Todd Walton wrote:
>
> What I can assume about these files is that each will have three
> pre-defined blocks of text, enclosed by HTML style tags. The tags are
> on their own line. There may or may not be text outside of these
> three blocks. There may or may not be blank lines between the blocks.
> The blocks may or may not be in a given order. Etc.
If you know that the tags are of the <::LABEL::> </::LABEL::> variety,
where ::LABEL:: is a unique string that matches from open to close then
this is easy.
Assuming, of course, that there exist no other tags. If you know the
::LABEL::s in advance, then that is so much the easier.

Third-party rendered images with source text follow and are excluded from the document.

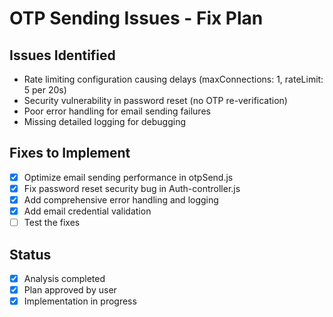 # OTP Sending Issues - Fix Plan

## Issues Identified
- Rate limiting configuration causing delays (maxConnections: 1, rateLimit: 5 per 20s)
- Security vulnerability in password reset (no OTP re-verification)
- Poor error handling for email sending failures
- Missing detailed logging for debugging

## Fixes to Implement
- [x] Optimize email sending performance in otpSend.js
- [x] Fix password reset security bug in Auth-controller.js
- [x] Add comprehensive error handling and logging
- [x] Add email credential validation
- [ ] Test the fixes

## Status
- [x] Analysis completed
- [x] Plan approved by user
- [x] Implementation in progress
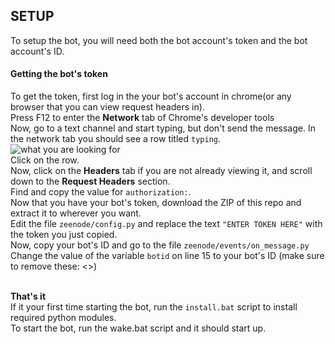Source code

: ## SETUP<br /> 
To setup the bot, you will need both the bot account's token and the bot account's ID.<br />
#### Getting the bot's token<br />
To get the token, first log in the your bot's account in chrome(or any browser that you can view request headers in).<br />
Press F12 to enter the **Network** tab of Chrome's developer tools<br />
Now, go to a text channel and start typing, but don't send the message. In the network tab you should see a row titled `typing`.<br />
![what you are looking for](https://i.imgur.com/k1GqlXp.png)<br />
Click on the row.<br />
Now, click on the **Headers** tab if you are not already viewing it, and scroll down to the **Request Headers** section.<br />
Find and copy the value for `authorization:`.<br />
Now that you have your bot's token, download the ZIP of this repo and extract it to wherever you want.<br />
Edit the file `zeenode/config.py` and replace the text `"ENTER TOKEN HERE"` with the token you just copied.<br />
Now, copy your bot's ID and go to the file `zeenode/events/on_message.py`<br />
Change the value of the variable `botid` on line 15 to your bot's ID (make sure to remove these: <>)<br /><br />

**That's it**<br />
If it your first time starting the bot, run the `install.bat` script to install required python modules.<br />
To start the bot, run the wake.bat script and it should start up. <br />

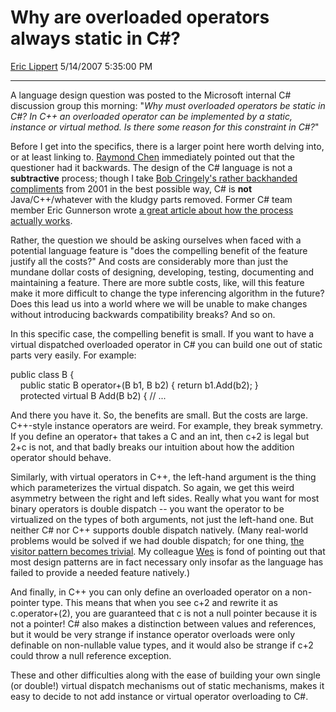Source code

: # Why are overloaded operators always static in C\#?

[Eric Lippert](https://social.msdn.microsoft.com/profile/Eric%20Lippert) 5/14/2007 5:35:00 PM

-----

A language design question was posted to the Microsoft internal C\# discussion group this morning: "*Why must overloaded operators be static in C\#? In C++ an overloaded operator can be implemented by a static, instance or virtual method. Is there some reason for this constraint in C\#?*"

Before I get into the specifics, there is a larger point here worth delving into, or at least linking to. [Raymond Chen](http://blogs.msdn.com/oldnewthing/) immediately pointed out that the questioner had it backwards. The design of the C\# language is not a **subtractive** process; though I take [Bob Cringely's rather backhanded compliments](http://www.pbs.org/cringely/pulpit/2001/pulpit_20011101_000710.html) from 2001 in the best possible way, C\# is **not** Java/C++/whatever with the kludgy parts removed. Former C\# team member Eric Gunnerson wrote [a great article about how the process actually works](http://blogs.msdn.com/ericgu/archive/2004/01/12/57985.aspx).

Rather, the question we should be asking ourselves when faced with a potential language feature is "does the compelling benefit of the feature justify all the costs?" And costs are considerably more than just the mundane dollar costs of designing, developing, testing, documenting and maintaining a feature. There are more subtle costs, like, will this feature make it more difficult to change the type inferencing algorithm in the future? Does this lead us into a world where we will be unable to make changes without introducing backwards compatibility breaks? And so on.

In this specific case, the compelling benefit is small. If you want to have a virtual dispatched overloaded operator in C\# you can build one out of static parts very easily. For example:

 

public class B {  
    public static B operator+(B b1, B b2) { return b1.Add(b2); }  
    protected virtual B Add(B b2) { // ...

And there you have it. So, the benefits are small. But the costs are large. C++-style instance operators are weird. For example, they break symmetry. If you define an operator+ that takes a C and an int, then c+2 is legal but 2+c is not, and that badly breaks our intuition about how the addition operator should behave.

Similarly, with virtual operators in C++, the left-hand argument is the thing which parameterizes the virtual dispatch. So again, we get this weird asymmetry between the right and left sides. Really what you want for most binary operators is double dispatch -- you want the operator to be virtualized on the types of both arguments, not just the left-hand one. But neither C\# nor C++ supports double dispatch natively. (Many real-world problems would be solved if we had double dispatch; for one thing, [the visitor pattern becomes trivial](http://blogs.msdn.com/devdev/archive/2005/08/29/457798.aspx). My colleague [Wes](http://blogs.msdn.com/wesdyer/) is fond of pointing out that most design patterns are in fact necessary only insofar as the language has failed to provide a needed feature natively.)

And finally, in C++ you can only define an overloaded operator on a non-pointer type. This means that when you see c+2 and rewrite it as c.operator+(2), you are guaranteed that c is not a null pointer because it is not a pointer\! C\# also makes a distinction between values and references, but it would be very strange if instance operator overloads were only definable on non-nullable value types, and it would also be strange if c+2 could throw a null reference exception.

These and other difficulties along with the ease of building your own single (or double\!) virtual dispatch mechanisms out of static mechanisms, makes it easy to decide to not add instance or virtual operator overloading to C\#.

If you know that the three-section delimiters are the only sgml/html
style tags, you are okay. If there could be others, then there could
very easily be problems.
In html, tags can nest. If you might see something like:
<Sec1>
This is section one. In it, we have text like
<Sec1>
to indicate to the end user what the tag looks like, so when the section
is over, we would enter the closing tag on a line by itself:
</Sec1>
Easy, isn't it?
</Sec1>
Okay, contrived, but it gets the point across. If you can make a
guarantee that you will never see that, then it's rather simple:
for each line do:
is LABEL known?
yes: does line match the regular expression ^</LABEL>$ ?
yes: forget LABEL
increment SECTION
no: write line to SECTION
no:
does line match the regular expression ^<(.*)>$ ?
no: end loop
yes: remember the bit inside the <> for later. call it LABEL
end.
I did not desk check this algorithm, flavour to suit your intended
language. It will break if the assumptions I made above are false.